A reader who doesn’t find magic in reading will never love to read.
Enter Jon Klassen and The Skull, a beautifully illustrated adaptation of a Tyrolean folktale that takes readers through the adventure of a girl named Otilla. The story opens with Otilla running through a forest and crying, her origin story isn’t shared. What is shared is an odd friendship and a little mischief – things that are sure to delight children.
I know this because I sat in a room bursting with children from grades 1-3 who listened to Jon read his entire book aloud to them. I got to see their faces and hear their questions.
“Does the skull belong to the skeleton that searches for it in the story?”, votes were 60/40.
While parents worry that the story may be too spooky for kids, children aren’t covering their ears. Kids are engaged, “How did the skull go down the stairs?”, and “Does the pit actually have no ending?”.
That’s the Klassen magic, Jon allows readers to discover and decide for themselves.
I read a criticism of The Skull stating its lack of fullness. The problem stated was, that this reader wanted more of a backstory on Otilla and an explanation of the sketelon body.

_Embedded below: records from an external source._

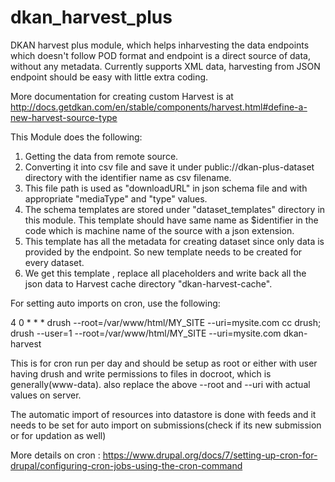 # dkan_harvest_plus
DKAN harvest plus module, which helps inharvesting the data endpoints which doesn't follow POD format and endpoint is a direct source of data, without any metadata. Currently supports XML data, harvesting from JSON endpoint should be easy with little extra coding.

More documentation for creating custom Harvest is at http://docs.getdkan.com/en/stable/components/harvest.html#define-a-new-harvest-source-type

This Module does the following:
1. Getting the data from remote source.
2. Converting it into csv file and save it under public://dkan-plus-dataset
   directory with the identifier name as csv filename.
3. This file path is used as "downloadURL" in json schema file and with appropriate
   "mediaType" and "type" values.
4. The schema templates are stored under "dataset_templates" directory in this
   module. This template should have same name as $identifier in the code which
   is machine name of the source with a json extension.
5. This template has all the metadata for creating dataset since only data is
   provided by the endpoint. So new template needs to be created for every dataset.
6. We get this template , replace all placeholders and write back all the json
   data to Harvest cache directory "dkan-harvest-cache".


For setting auto imports on cron, use the following: 

4 0 * * * drush --root=/var/www/html/MY_SITE --uri=mysite.com cc drush; drush --user=1 --root=/var/www/html/MY_SITE --uri=mysite.com dkan-harvest

This is for cron run per day and should be setup as root or either with user having drush and write permissions to files in docroot, which is generally(www-data). also replace the above --root and --uri with actual values on server.

The automatic import of resources into datastore is done with feeds and it needs to be set for auto import on submissions(check if its new submission or for updation as well)

More details on cron : https://www.drupal.org/docs/7/setting-up-cron-for-drupal/configuring-cron-jobs-using-the-cron-command
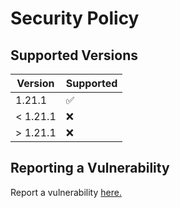 # Security Policy

## Supported Versions

| Version   | Supported          |
|-----------| ------------------ |
| 1.21.1    | :white_check_mark: |
| < 1.21.1  | :x:                |
| \> 1.21.1 | :x:                |

## Reporting a Vulnerability

Report a vulnerability [here.](https://github.com/Gameking1happy-Development/Mod-Resources/security/advisories/new)
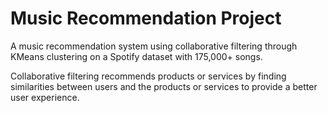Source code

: # Music Recommendation Project

A music recommendation system using collaborative filtering through KMeans clustering on a Spotify dataset with 175,000+ songs.

Collaborative filtering recommends products or services by finding similarities between users and the products or services to provide a better user experience.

This is where books go wrong, the publishing industry is making books for adults and disguising them as books for kids. Kids don’t need an origin story so they can decide if Otilla was a good person or not, she doesn’t need a tidy ending to fix the harm she was running from, she doesn’t need a dose of mindfulness or to be labeled as Otilla the brave (because she is), she just needs to be – a kid.
The magic in this book is that it doesn’t have an agenda, it’s just a story, the kind of story that thrills young readers, the kind of story you can get lost in – the kind of story that reminds you why you read.